Bolsonaro diz que será 'grande parceiro' do ditador que acaba de criar a "Lei da Escravidão" na Hungria! Leia e compartilhe...

24/12/2018 12:57

Medida amplia de 250 para 400 o limite de horas extras por ano que empregadores podem exigir de seus funcionários. Por telefone, Bolsonaro disse que será 'grande parceiro' do ditador, por isso já anunciou até o fim do Ministério do Trabalho

Internacional | Viktor Orbán é o primeiro-ministro da Hungria e governa seu país com políticas conservadoras e de forma ditatorial. Uma de suas principais marcas é a adoção de medidas de arrocho contra a maioria da população, mescladas com um certo populismo comum aos políticos de ultradireita. 

Neste mês de dezembro, Orbán deu como presente de Natal aos trabalhadores húngaros uma lei que amplia de 250 para 400 o limite de horas extras por ano que empregadores podem exigir de seus funcionários. Um açoite no povo e um agrado aos patrões

Medida é parte de um pacote de flexibilização trabalhista e foi apelidada de "Lei da Escravidão". Bolsonaro, por telefone, já conversou com Orbán e disse que será grande parceiro do ditador a partir de 2019. Continua, após o anúncio.

Protestos

O impacto negativo da "Lei da Escravidão" foi tão grande que milhares de trabalhadores perderam o medo e saíram às ruas para protestar contra Orbán. Em resposta, o ditador chamou o povo de histérico e colocou seu aparato repressivo em ação.

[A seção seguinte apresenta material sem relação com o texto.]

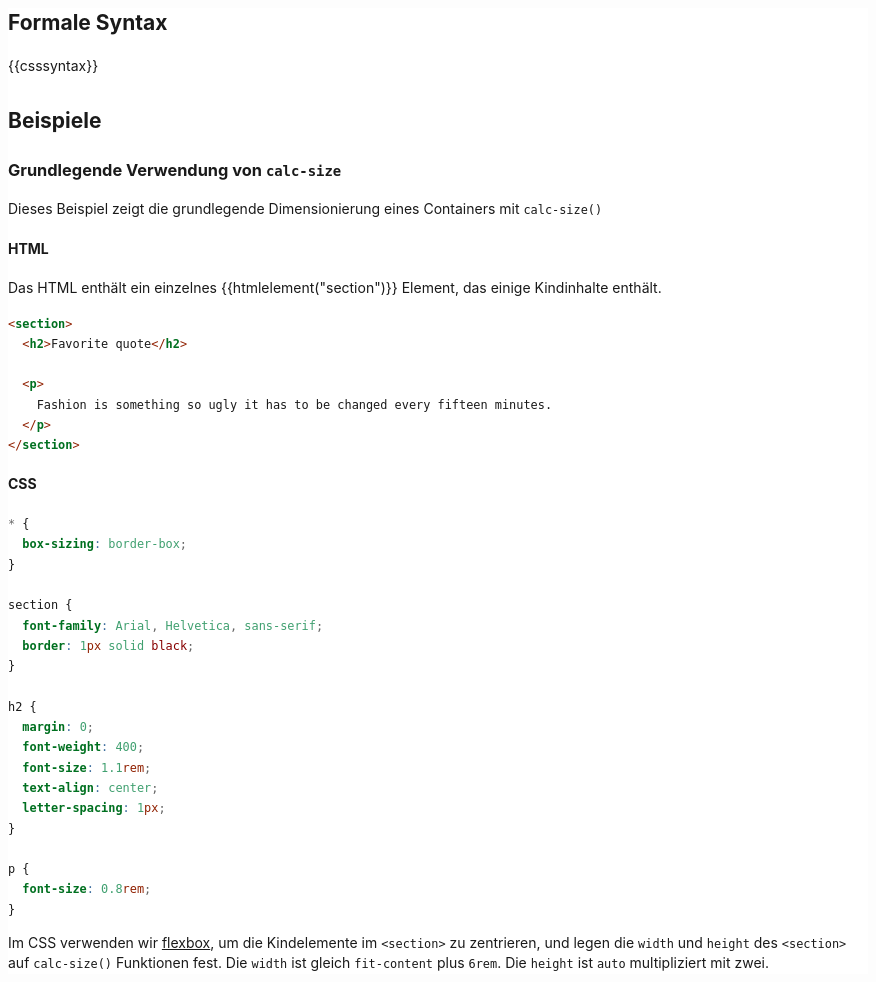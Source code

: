 ## Formale Syntax

{{csssyntax}}

## Beispiele

### Grundlegende Verwendung von `calc-size`

Dieses Beispiel zeigt die grundlegende Dimensionierung eines Containers mit `calc-size()`

#### HTML

Das HTML enthält ein einzelnes {{htmlelement("section")}} Element, das einige Kindinhalte enthält.

```html
<section>
  <h2>Favorite quote</h2>

  <p>
    Fashion is something so ugly it has to be changed every fifteen minutes.
  </p>
</section>
```

#### CSS

```css hidden
* {
  box-sizing: border-box;
}

section {
  font-family: Arial, Helvetica, sans-serif;
  border: 1px solid black;
}

h2 {
  margin: 0;
  font-weight: 400;
  font-size: 1.1rem;
  text-align: center;
  letter-spacing: 1px;
}

p {
  font-size: 0.8rem;
}
```

Im CSS verwenden wir [flexbox](/de/docs/Web/CSS/CSS_flexible_box_layout), um die Kindelemente im `<section>` zu zentrieren, und legen die `width` und `height` des `<section>` auf `calc-size()` Funktionen fest. Die `width` ist gleich `fit-content` plus `6rem`. Die `height` ist `auto` multipliziert mit zwei.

Bolsonaro também promete adotar medidas similares às da "Lei da Escravidão". Como preliminar, já anunciou o fim do Ministério do Trabalho e tem declarado que trabalhadores terão que se acostumar a não ter direitos, caso queiram se empregar. Os brasileiros vão seguir os húngaros e também sairão às ruas para protestar? Espera-se que sim.